I am also not opposed to the term curation as a pendant to preservation. From the perspective of an archivist or librarian, collection may seem more appropriate, but to me that implies possession of or some kind of control over the data, but in the research data lifecycle this does not have to be the case. The data is often in active use in the Re-use and Transform phase: the data can be transferred to different units, used for plotting and further analysis – the data files are in this phase are very transient and may not be preserved in that state at all.

The active involvement of data curators in the process of data production, often from the very beginning, is probably the greatest difference between curators and archivists who usually deal with material that is past its “active life.” I do not think that the major thinkers behind archival theory argued for “original order” out of professional shyness, but because they thought that the original creators of records kept their records in an effective and functional order. That may have been more or less true in their time. However, the business practices and means of personal communication have changed dramatically in last two or three decades. Nowadays even archivists try to be pro-active and advice lay audience how to take care of their digital files and their personal communications through initiatives like How to Preserve Your Own Digital Materials.

It seemed to me that many of the articles that tried to define digital curation and describe its current state of affairs take a position which is more about accenting the preservation aspects of the lifecycle. This may be because the mechanics and infrastructure for preservation is more general and also transferable from one domain to another, but for access to and transformation of the actual research data files was not always adequate maybe because subject expertise provides an effective barrier for a general treatment of that issue. Many texts have elaborate on preservation extensively, but data curation is usually just mentioned as a term replaced or superseded by the digital curation, as if we knew everything we need to know about how to create and manage research data, but that's just not the case. Not yet.

Tuesday, 6 July 2010

Scoping Study and Implementation Plan Released

The JISC-funded Incremental project has released its scoping study into researchers' data management needs at the Universities of Cambridge and Glasgow.
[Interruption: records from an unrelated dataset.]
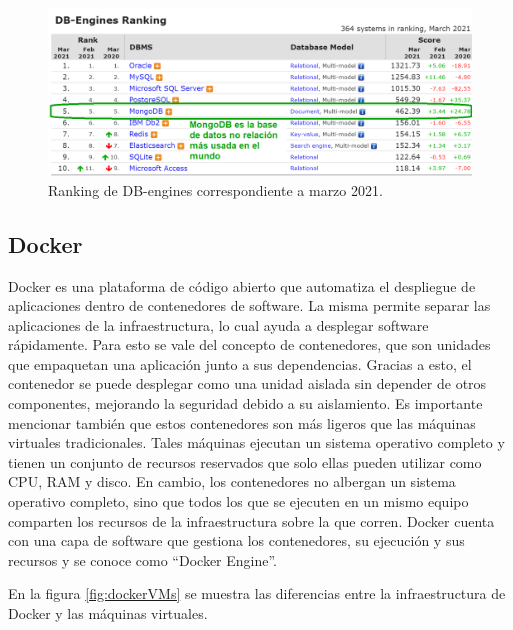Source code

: \begin{figure}[ht]
	\centering
	\includegraphics[width=1\textwidth]{./Figures/mongodb.png}
	\caption{Ranking de DB-engines correspondiente a marzo 2021.}
	\label{fig:mongodb}
\end{figure} 

\subsection{Docker}

Docker es una plataforma de código abierto que automatiza el despliegue de aplicaciones dentro de contenedores de software. La misma  permite separar las aplicaciones de la infraestructura, lo cual ayuda a desplegar software rápidamente. Para esto se vale del concepto de contenedores, que son unidades que empaquetan una aplicación junto a sus dependencias. Gracias a esto, el contenedor se puede desplegar como una unidad aislada sin depender de otros componentes, mejorando la seguridad debido a su aislamiento. Es importante mencionar también que estos contenedores son más ligeros que las máquinas virtuales tradicionales. Tales máquinas ejecutan un sistema operativo completo y tienen un conjunto de recursos reservados que solo ellas pueden utilizar como CPU, RAM y disco. En cambio, los contenedores no albergan un sistema operativo completo, sino que todos los que se ejecuten en un mismo equipo comparten los recursos de la infraestructura sobre la que corren. Docker cuenta con una capa de software que gestiona los contenedores, su ejecución y sus recursos y se conoce como ``Docker Engine''.

En la figura \ref{fig:dockerVMs} se muestra las diferencias entre la infraestructura de Docker y las máquinas virtuales.

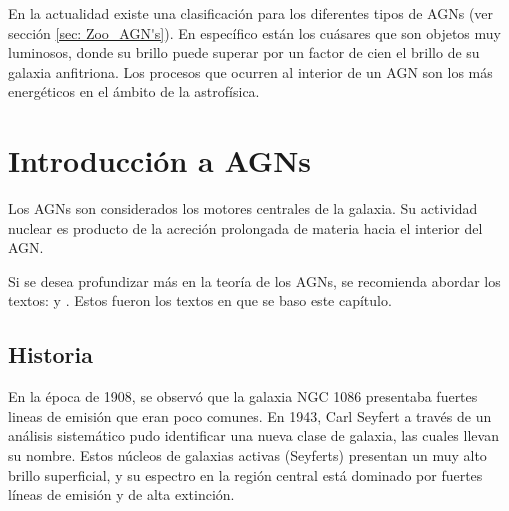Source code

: 

En la actualidad existe una clasificación para los diferentes tipos de AGNs (ver sección \ref{sec: Zoo_AGN's}). En específico están los cuásares que son objetos muy luminosos, donde su brillo puede superar por un factor de cien el brillo de su galaxia anfitriona. Los procesos que ocurren al interior de un AGN son los más energéticos en el ámbito de la astrofísica. 


\section{Introducción a AGNs}
\label{sec:Introduction_AGNs}

Los AGNs son considerados los motores centrales de la galaxia. Su actividad nuclear es producto de la acreción prolongada de materia hacia el interior del AGN. 

Si se desea profundizar más en la teoría de los AGNs, se recomienda abordar los textos: \cite{schneider2006} y \cite{carroll2007}. Estos fueron los textos en que se baso este capítulo. 


	\subsection{Historia}
	\label{subsec:History}
	
En la época de 1908, se observó que la galaxia NGC 1086 presentaba fuertes lineas de emisión que eran poco comunes. En 1943, Carl Seyfert a través de un análisis sistemático pudo identificar una nueva clase de galaxia, las cuales llevan su nombre. Estos núcleos de galaxias activas (Seyferts) presentan un muy alto brillo superficial, y su espectro en la región central está dominado por fuertes líneas de emisión y de alta extinción.  

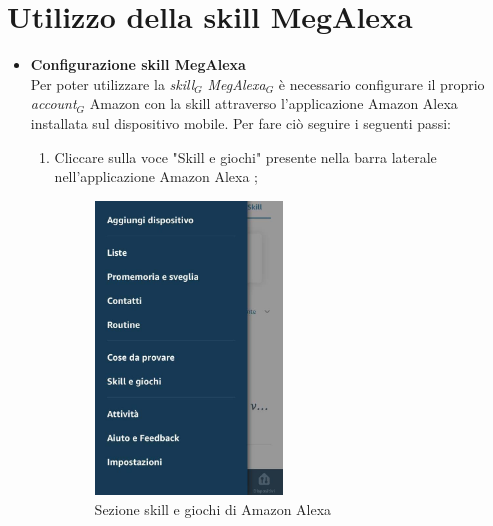 \section{Utilizzo della skill MegAlexa}
\label{Utilizzo skill}
\begin{itemize}
\item  \textbf{Configurazione skill MegAlexa}\\
\label{Configurazione MegAlexa}
Per poter utilizzare la \textit{skill$_{G}$} \textit{MegAlexa$_{G}$} è necessario configurare il proprio \textit{account$_{G}$} Amazon con la skill  attraverso l'applicazione Amazon Alexa installata sul dispositivo mobile. Per fare ciò seguire i seguenti passi:
\begin{enumerate}
	\item  Cliccare sulla voce "Skill e giochi"  presente nella barra laterale nell'applicazione Amazon Alexa ;
	
	\begin{figure}[!ht]
		\centering
		\includegraphics[width=0.5\textwidth]{images/SkillGiochi.png}
		\caption{Sezione skill e giochi di Amazon Alexa}
	\end{figure}
\newpage
	

\end{enumerate}
\end{itemize}
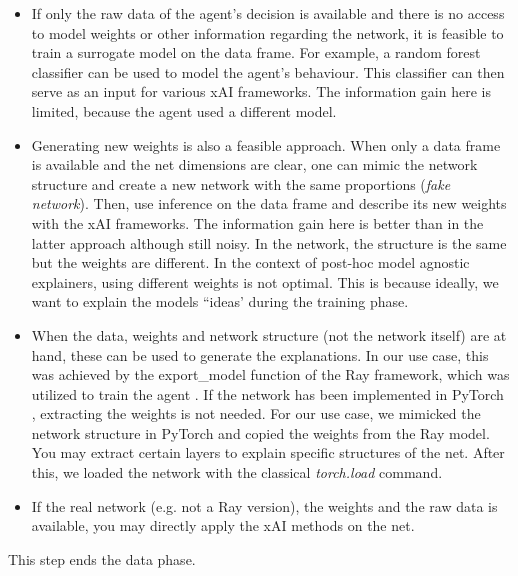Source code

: \begin{itemize}
    \item If only the raw data of the agent's decision is available and there is no access to model weights or other information regarding the network, it is feasible to train a surrogate model on the data frame. For example, a random forest classifier can be used to model the agent's behaviour. This classifier can then serve as an input for various xAI frameworks. The information gain here is limited, because the agent used a different model.

    \item Generating new weights is also a feasible approach. When only a data frame is available and the net dimensions are clear, one can mimic the network structure and create a new network with the same proportions (\textit{fake network}). Then, use inference on the data frame and describe its new weights with the xAI frameworks. The information gain here is better than in the latter approach although still noisy. In the network, the structure is the same but the weights are different. In the context of post-hoc model agnostic explainers, using different weights is not optimal. This is because ideally, we want to explain the models ``ideas' during the training phase.

    \item When the data, weights and network structure (not the network itself) are at hand, these can be used to generate the explanations. In our use case, this was achieved by the export\_model function of the Ray framework, which was utilized to train the agent . If the network has been implemented in PyTorch , extracting the weights is not needed. For our use case, we mimicked the network structure in PyTorch and copied the weights from the Ray model. You may extract certain layers to explain specific structures of the net. After this, we loaded the network with the classical \textit{torch.load} command.

    \item If the real network (e.g. not a Ray version), the weights and the raw data is available, you may directly apply the xAI methods on the net.
\end{itemize}

This step ends the data phase.

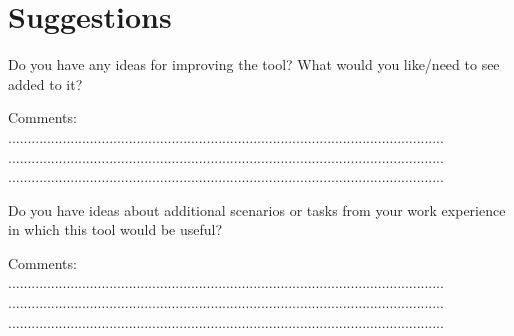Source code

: \documentclass[a4paper]{exam}
\begin{document}
\section{Suggestions}


Do you have any ideas for improving the tool? What would you like/need to see added to it?\newline

Comments: \newline
................................................................................................................ \newline
................................................................................................................ \newline
................................................................................................................ \newline

\noindent Do you have ideas about additional scenarios or tasks from your work experience in which this tool would be useful? \newline

Comments: \newline
................................................................................................................ \newline
................................................................................................................ \newline
................................................................................................................ \newline 
\end{document}
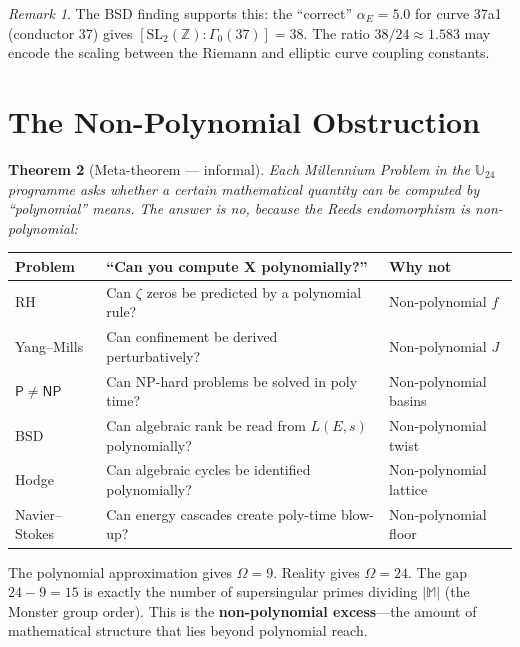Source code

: \documentclass[11pt,a4paper]{article}
\theoremstyle{plain}
\newtheorem{theorem}{Theorem}[section]
\theoremstyle{definition}
\theoremstyle{remark}
\newtheorem{remark}[theorem]{Remark}
\begin{document}
\begin{remark}
The BSD finding supports this: the ``correct'' $\alpha_E = 5.0$ for curve 37a1 (conductor 37) gives $[\text{SL}_2(\mathbb{Z}) : \Gamma_0(37)] = 38$. The ratio $38/24 \approx 1.583$ may encode the scaling between the Riemann and elliptic curve coupling constants.
\end{remark}

\section{The Non-Polynomial Obstruction}

\begin{theorem}[Meta-theorem --- informal]
Each Millennium Problem in the $\mathbb{U}_{24}$ programme asks whether a certain mathematical quantity can be computed by ``polynomial'' means. The answer is no, because the Reeds endomorphism is non-polynomial:
\end{theorem}

\begin{center}\small
\begin{tabular}{lll}
\toprule
Problem & ``Can you compute X polynomially?'' & Why not \\
\midrule
RH & Can $\zeta$ zeros be predicted by a polynomial rule? & Non-polynomial $f$ \\
Yang--Mills & Can confinement be derived perturbatively? & Non-polynomial $J$ \\
$\mathsf{P} \neq \mathsf{NP}$ & Can NP-hard problems be solved in poly time? & Non-polynomial basins \\
BSD & Can algebraic rank be read from $L(E,s)$ polynomially? & Non-polynomial twist \\
Hodge & Can algebraic cycles be identified polynomially? & Non-polynomial lattice \\
Navier--Stokes & Can energy cascades create poly-time blow-up? & Non-polynomial floor \\
\bottomrule
\end{tabular}
\end{center}

The polynomial approximation gives $\Omega = 9$. Reality gives $\Omega = 24$. The gap $24 - 9 = 15$ is exactly the number of supersingular primes dividing $|\mathbb{M}|$ (the Monster group order). This is the \textbf{non-polynomial excess}---the amount of mathematical structure that lies beyond polynomial reach.
\end{document}
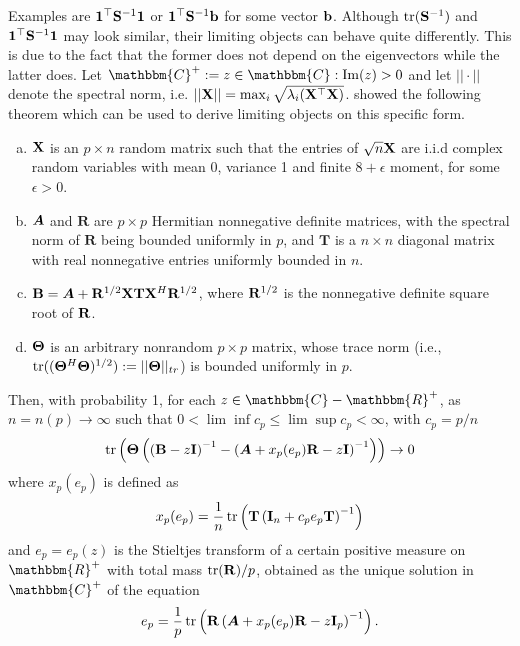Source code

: \documentclass[12pt, oneside]{book}\usepackage{knitr}
\begin{document}
Examples are $\mathbf{1}^\top \mathbf{S}^{-1} \mathbf{1}$ or $\mathbf{1}^\top \mathbf{S}^{-1} \mathbf{b}$ for some vector $\mathbf{b}$. 
Although $\operatorname{tr}(\mathbf{S}^{-1})$ and $\mathbf{1}^\top \mathbf{S}^{-1} \mathbf{1}$ may look similar, their limiting objects can behave quite differently. 
This is due to the fact that the former does not depend on the eigenvectors while the latter does.
Let $\mathbbm{C}^+ := {z \in \mathbbm{C}: \operatorname{Im}(z)>0}$ and let $||\cdot||$ denote the spectral norm, i.e. $|| \mathbf{X} || =\max_i \sqrt{\lambda_{i}(\mathbf{X}^\top \mathbf{X})}$.
\citet{rubio2011spectral} showed the following theorem which can be used to derive limiting objects on this specific form.
\begin{theorem}\label{thm:rubio}\hfill\break
\begin{enumerate}[(a)]
  \item \label{enum:1} $\mathbf{X}$ is an $p \times n$ random matrix such that the entries of $\sqrt{n}\mathbf{X}$ are i.i.d complex random variables with mean 0, variance 1 and finite $8+\epsilon$ moment, for some $\epsilon > 0$.
  \item \label{enum:2} $\mbox{\boldmath$A$}$ and $\mathbf{R}$ are $p \times p$ Hermitian nonnegative definite matrices, with the spectral norm of $\mathbf{R}$ being bounded uniformly in $p$, and $\mathbf{T}$ is a $n \times n$ diagonal matrix with real nonnegative entries uniformly bounded in $n$.
  \item \label{enum:3} $\mathbf{B}=\mbox{\boldmath$A$} + \mathbf{R}^{1/2} \mathbf{X} \mathbf{T} \mathbf{X}^H \mathbf{R}^{1/2}$, where $\mathbf{R}^{1/2}$ is the nonnegative definite square root of $\mathbf{R}$.
  \item \label{enum:4} $\mathbf{\Theta}$ is an arbitrary nonrandom $p \times p$ matrix, whose trace norm (i.e., $\operatorname{tr}((\mathbf{\Theta}^H \mathbf{\Theta})^{1/2}):=||\mathbf{\Theta}||_{tr}$) is bounded uniformly in $p$.
\end{enumerate}

Then, with probability 1, for each $z\in \mathbbm{C}-\mathbbm{R}^+$, as $n=n(p) \rightarrow \infty$ such that $0<\lim\inf c_p \leq \lim \sup c_p < \infty$, with $c_p = p/n$
\begin{equation}
  \operatorname{tr}\left(\mathbf{\Theta}\left( \left(\mathbf{B} - z\mathbf{I}\right)^{-1} - \left( \mbox{\boldmath$A$} + x_p(e_p)\mathbf{R} - z\mathbf{I} \right)^{-1} \right) \right) \rightarrow 0
\end{equation}
where $x_p(e_p)$ is defined as
\begin{equation}
  x_p(e_p) = \frac{1}{n}\operatorname{tr} \left( \mathbf{T} \left(\mathbf{I}_n + c_p e_p \mathbf{T} \right)^{-1} \right)
\end{equation}
and $e_p=e_p(z)$ is the Stieltjes transform of a certain positive measure on $\mathbbm{R}^+$ with total mass $\operatorname{tr}(\mathbf{R})/p$, obtained as the unique solution in $\mathbbm{C}^+$ of the equation
\begin{equation}
  e_p = \frac{1}{p}\operatorname{tr} \left( \mathbf{R} \left(\mbox{\boldmath$A$} +  x_p(e_p) \mathbf{R} - z\mathbf{I}_p \right)^{-1} \right).
\end{equation}
\end{theorem}
\end{document}

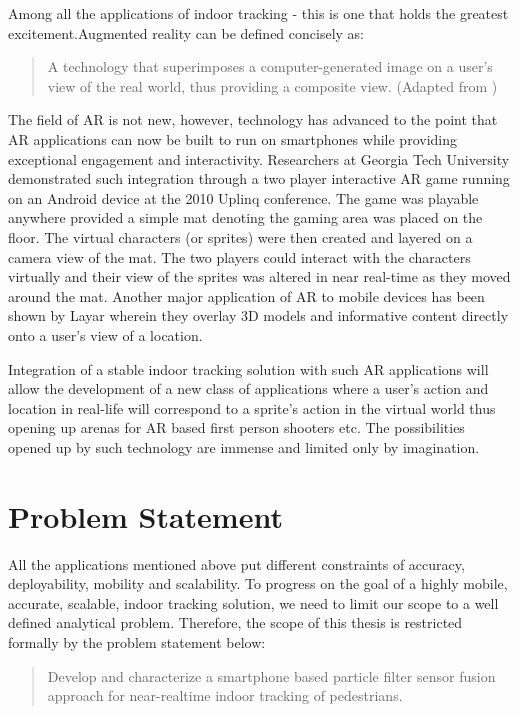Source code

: Among all the applications of indoor tracking - this is one that holds the 
greatest excitement.Augmented reality can be defined concisely as:
\begin{quote}
A technology that superimposes a computer-generated image on a user's view of
the real world, thus providing a composite view. (Adapted from \cite{SciDict})
\end{quote}

The field of AR is not new, however, technology has advanced to the point that
AR applications can now be built to run on smartphones while providing
exceptional engagement and interactivity. Researchers at Georgia Tech University
demonstrated such integration through a two player interactive AR game running
on an Android device at the 2010 Uplinq conference. The game was playable
anywhere provided a simple mat denoting the gaming area was placed on the floor.
The virtual characters (or sprites) were then created and layered on a camera
view of the mat. The two players could interact with the characters virtually
and their view of the sprites was altered in near real-time as they moved around
the mat. Another major application of AR to mobile devices has been shown by 
Layar wherein they overlay 3D models and informative content directly onto 
a user's view of a location. 

Integration of a stable indoor tracking solution with such AR applications will
allow the development of a new class of applications where a user's action and
location in real-life will correspond to a sprite's action in the virtual world
thus opening up arenas for AR based first person shooters etc. The possibilities
opened up by such technology are immense and limited only by imagination.


\section{Problem Statement}

All the applications mentioned above put different constraints of accuracy, 
deployability, mobility and scalability. To progress on the goal of a highly 
mobile, accurate, scalable, indoor tracking solution, we need to limit our 
scope to a well defined analytical problem. Therefore, the scope of this thesis 
is restricted formally by the problem statement below: 

\begin{quote}
Develop and characterize a smartphone based particle filter sensor fusion
approach for near-realtime indoor tracking of pedestrians. 
\end{quote}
The re is also available form a a blog dedicated to "improving and increasing electronic research data management in UK higher education institutions."

The report contains several recommendations that should improve access to research data. Some of them there oriented towards researchers, some of them towards repository.

1) Produce simple, visual guidance on creating, storing and managing data
Produce flow charts, diagrams, FAQs, checklists
It is possible to use current tools, but they need to be simplified, the language needs to be free of professional jargon, and if possible they should contain some visual clues.
The report mentioned the ongoing Mellon Foundation-funded revisions of the Archaeological Data Service (ADS) Guides to good Practice as an example for implementation.

2) Offer practical data training with discipline specific exemplars
The report stated that researchers were keen on consulting the guidelines or

"flexible modes of training such as online tutorials, video case studies, etc. The main targets for this kind of research are PhD students and researchers just starting their careers. This is particularly interesting and important, since many of them are later assigned data curatorial tasks."

3) Connect researchers with support staff for tailored advice, guidance and partnering
This point is mainly concerned with guidance and support for writing sections of grant applications that deal with data management. This is of growing importance as many major grant agencies want to see some kind of data management plan. See NSF to Ask Every Grant Applicant for Data Management Plan

4) Work towards the development of a comprehensive data management infrastructure
Researchers asked for more storage options, including a slow, BUT reliable system that would make digital preservation possible. While the storage is of great importance, sharing of data, and easy of access do also need to be taken into consideration. Such repository should also provide support for the researchers, hence the procedure documents and guidelines should be readily available and at hand.

The attached to the report are interview templates that can help with crafting internal policies needed for the digital preservation audit.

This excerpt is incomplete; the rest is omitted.